Years of mistakes and bad decisions led to the 2008 collapse. But when the next crisis happens, it may not develop over months, weeks, or even days. It could take seconds.

One quote I couldn't fit in the final story illuminates the point that the nation's watchdogs are behind the curve. When I asked Gregg Berman, the Securities and Exchange Commission expert who headed the agency's inquiry into the flash crash, how he'd describe the SEC's role, he responded with an extended metaphor:

Berman compares the agency's role in the marketplace to how traffic laws are created and enforced. A town can pass rules setting speed limits that take into account traffic flow and safety, and patrol officers can use radar guns to measure the speed of individual cars, issuing tickets when violations occur. But the officer is not actually in the car and cannot step on the brake pedal as soon as the driver begins to violate the speed limit. Similarly, the SEC is not generally an active market participant "steering the car" in real time. Instead, it acts through policies that do act in real time. For example, the single-stock circuit breakers, put in place after the flash crash, are designed to automatically hit the brakes and halt trading under disorderly market conditions, akin to programing the car to hit the brakes automatically when a potential collision is detected.

That the SEC isn't "in the car," steering in real time, is obvious to anyone who works in finance—as Berman notes, the agency is limited to accident-avoidance technologies that are programmed in advance. It's obvious why this is: Giving the SEC the ability to monitor and shut down trading in real time would be enormously expensive and would likely slow down trading considerably. (Imagine if someone sitting in the passenger seat while you drive, with their own wheel and set of brakes. You probably wouldn't like it.)

To the uninitiated, though, this point might seem pretty scary. The SEC is relying on automatic measures—designed in response to the last disaster—to slam on the brakes if a potential collision is detected. But the "cars" (trading firms) are hurtling down highways faster than ever before, and many of them are being "driven" by robots—sophisticated trading algorithms that buy and sell securities automatically, without human intervention.

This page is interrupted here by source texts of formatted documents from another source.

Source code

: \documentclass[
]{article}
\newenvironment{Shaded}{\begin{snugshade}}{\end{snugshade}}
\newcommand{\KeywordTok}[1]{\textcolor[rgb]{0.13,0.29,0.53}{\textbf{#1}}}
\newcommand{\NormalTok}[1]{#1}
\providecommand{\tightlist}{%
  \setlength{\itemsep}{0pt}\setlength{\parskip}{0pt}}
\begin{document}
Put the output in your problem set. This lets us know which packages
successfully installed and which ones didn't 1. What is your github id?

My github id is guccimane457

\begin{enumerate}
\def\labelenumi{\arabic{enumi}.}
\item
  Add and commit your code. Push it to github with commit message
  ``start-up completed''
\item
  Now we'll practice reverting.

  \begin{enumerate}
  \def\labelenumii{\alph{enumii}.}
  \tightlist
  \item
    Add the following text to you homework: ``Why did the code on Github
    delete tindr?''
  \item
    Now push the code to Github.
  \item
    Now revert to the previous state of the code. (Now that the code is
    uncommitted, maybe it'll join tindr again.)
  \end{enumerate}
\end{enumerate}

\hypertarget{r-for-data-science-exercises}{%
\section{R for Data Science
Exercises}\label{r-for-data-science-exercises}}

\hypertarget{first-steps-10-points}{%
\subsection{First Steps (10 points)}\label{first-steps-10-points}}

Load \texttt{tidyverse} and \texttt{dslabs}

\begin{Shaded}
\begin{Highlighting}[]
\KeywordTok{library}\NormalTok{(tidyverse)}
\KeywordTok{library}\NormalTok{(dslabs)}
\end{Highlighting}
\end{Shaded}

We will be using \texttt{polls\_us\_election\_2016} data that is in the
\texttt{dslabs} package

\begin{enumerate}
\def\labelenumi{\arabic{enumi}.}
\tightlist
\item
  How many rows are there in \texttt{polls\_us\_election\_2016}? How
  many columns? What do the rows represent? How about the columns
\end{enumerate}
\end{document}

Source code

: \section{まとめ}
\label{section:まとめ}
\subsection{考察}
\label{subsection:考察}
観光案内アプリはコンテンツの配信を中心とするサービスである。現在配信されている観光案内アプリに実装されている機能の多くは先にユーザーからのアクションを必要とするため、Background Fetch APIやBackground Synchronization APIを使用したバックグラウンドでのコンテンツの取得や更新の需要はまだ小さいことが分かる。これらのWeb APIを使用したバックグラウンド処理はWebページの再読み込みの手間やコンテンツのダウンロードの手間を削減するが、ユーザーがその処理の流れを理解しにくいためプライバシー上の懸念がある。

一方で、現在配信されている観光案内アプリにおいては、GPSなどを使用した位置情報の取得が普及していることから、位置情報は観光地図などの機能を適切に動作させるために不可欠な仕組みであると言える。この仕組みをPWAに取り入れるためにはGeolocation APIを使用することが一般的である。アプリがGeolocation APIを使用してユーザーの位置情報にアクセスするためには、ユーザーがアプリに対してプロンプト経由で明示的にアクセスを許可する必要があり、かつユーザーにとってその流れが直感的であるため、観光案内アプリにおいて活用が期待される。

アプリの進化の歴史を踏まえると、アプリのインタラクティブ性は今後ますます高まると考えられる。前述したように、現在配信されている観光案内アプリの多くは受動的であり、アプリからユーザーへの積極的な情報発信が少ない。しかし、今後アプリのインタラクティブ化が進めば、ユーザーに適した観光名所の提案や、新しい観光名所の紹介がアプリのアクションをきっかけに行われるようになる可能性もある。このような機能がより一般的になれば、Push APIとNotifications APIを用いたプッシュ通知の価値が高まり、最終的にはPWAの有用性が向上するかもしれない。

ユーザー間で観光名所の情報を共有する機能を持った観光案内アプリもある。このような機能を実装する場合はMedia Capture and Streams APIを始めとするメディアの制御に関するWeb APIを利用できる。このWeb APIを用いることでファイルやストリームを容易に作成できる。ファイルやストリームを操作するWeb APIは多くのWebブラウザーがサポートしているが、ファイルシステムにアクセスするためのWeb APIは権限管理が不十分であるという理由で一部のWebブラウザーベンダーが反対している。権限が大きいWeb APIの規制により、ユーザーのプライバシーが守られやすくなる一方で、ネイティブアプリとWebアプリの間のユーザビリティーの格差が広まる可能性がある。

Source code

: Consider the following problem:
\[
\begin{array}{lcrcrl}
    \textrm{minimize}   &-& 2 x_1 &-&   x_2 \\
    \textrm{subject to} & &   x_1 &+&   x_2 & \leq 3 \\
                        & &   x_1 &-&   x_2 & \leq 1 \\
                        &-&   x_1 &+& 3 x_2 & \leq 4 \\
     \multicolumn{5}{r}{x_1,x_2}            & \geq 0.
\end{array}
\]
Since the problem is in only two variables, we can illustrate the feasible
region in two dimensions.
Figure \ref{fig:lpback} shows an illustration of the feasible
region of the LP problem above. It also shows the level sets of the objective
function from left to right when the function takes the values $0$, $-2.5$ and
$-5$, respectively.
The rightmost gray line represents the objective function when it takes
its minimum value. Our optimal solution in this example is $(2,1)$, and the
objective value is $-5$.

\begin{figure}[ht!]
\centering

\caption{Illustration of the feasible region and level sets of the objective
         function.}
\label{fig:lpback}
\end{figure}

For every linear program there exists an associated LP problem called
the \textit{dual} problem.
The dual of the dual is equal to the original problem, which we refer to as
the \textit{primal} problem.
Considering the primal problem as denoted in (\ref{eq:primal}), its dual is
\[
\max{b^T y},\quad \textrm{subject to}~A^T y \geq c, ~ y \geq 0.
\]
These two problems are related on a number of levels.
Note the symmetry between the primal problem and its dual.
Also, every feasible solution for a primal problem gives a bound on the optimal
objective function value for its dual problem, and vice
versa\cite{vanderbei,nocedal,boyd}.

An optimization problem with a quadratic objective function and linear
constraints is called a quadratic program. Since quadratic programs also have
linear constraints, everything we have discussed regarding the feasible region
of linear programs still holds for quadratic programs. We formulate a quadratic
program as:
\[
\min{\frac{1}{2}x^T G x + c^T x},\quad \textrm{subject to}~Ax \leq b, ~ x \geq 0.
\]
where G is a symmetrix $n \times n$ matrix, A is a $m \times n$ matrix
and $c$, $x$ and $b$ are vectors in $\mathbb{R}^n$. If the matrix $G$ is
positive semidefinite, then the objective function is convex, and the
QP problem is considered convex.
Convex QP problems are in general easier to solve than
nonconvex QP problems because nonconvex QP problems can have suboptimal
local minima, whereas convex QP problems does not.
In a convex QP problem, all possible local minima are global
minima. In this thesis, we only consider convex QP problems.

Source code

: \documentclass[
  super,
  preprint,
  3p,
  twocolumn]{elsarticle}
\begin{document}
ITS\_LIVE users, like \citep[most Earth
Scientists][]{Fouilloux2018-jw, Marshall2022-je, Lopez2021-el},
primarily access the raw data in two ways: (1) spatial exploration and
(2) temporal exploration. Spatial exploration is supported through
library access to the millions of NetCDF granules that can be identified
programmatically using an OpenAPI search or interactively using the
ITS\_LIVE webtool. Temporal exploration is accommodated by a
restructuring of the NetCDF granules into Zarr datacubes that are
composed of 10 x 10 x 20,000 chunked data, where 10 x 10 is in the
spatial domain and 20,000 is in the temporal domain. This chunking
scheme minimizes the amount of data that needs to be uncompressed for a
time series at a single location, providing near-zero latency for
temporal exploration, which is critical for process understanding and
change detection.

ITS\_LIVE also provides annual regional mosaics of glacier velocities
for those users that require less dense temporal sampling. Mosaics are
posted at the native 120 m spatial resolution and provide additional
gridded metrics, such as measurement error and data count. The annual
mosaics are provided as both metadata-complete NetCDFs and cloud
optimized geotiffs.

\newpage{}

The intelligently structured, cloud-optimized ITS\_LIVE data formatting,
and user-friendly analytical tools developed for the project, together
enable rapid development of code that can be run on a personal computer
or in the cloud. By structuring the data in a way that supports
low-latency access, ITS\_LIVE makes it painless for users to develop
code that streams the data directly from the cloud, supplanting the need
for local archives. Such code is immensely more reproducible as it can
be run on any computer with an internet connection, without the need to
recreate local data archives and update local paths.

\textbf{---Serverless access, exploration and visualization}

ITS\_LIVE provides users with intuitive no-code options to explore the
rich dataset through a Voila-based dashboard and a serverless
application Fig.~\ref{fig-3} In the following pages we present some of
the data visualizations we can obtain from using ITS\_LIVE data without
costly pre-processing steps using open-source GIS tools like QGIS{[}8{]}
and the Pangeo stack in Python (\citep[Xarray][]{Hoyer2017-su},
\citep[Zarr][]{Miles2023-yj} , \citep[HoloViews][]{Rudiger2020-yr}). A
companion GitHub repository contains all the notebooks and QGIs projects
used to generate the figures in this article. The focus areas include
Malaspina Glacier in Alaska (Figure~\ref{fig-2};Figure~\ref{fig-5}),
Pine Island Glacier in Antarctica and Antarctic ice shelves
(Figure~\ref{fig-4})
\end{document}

One crash, and the demise of one trading firm, isn't such a big deal. But what about a chain-reaction crash? What about a multi-car pileup?

Here's the bottom line: If the SEC's automatic measures fail, it won't be able to react in time to avert a crisis. It will only be able to come in after the fact and try to clean up the mess. We accept this sort of thing when it comes to cars. But even the largest of car crashes can't wreak the kind of economic havoc that a series of cascade failures in the market could.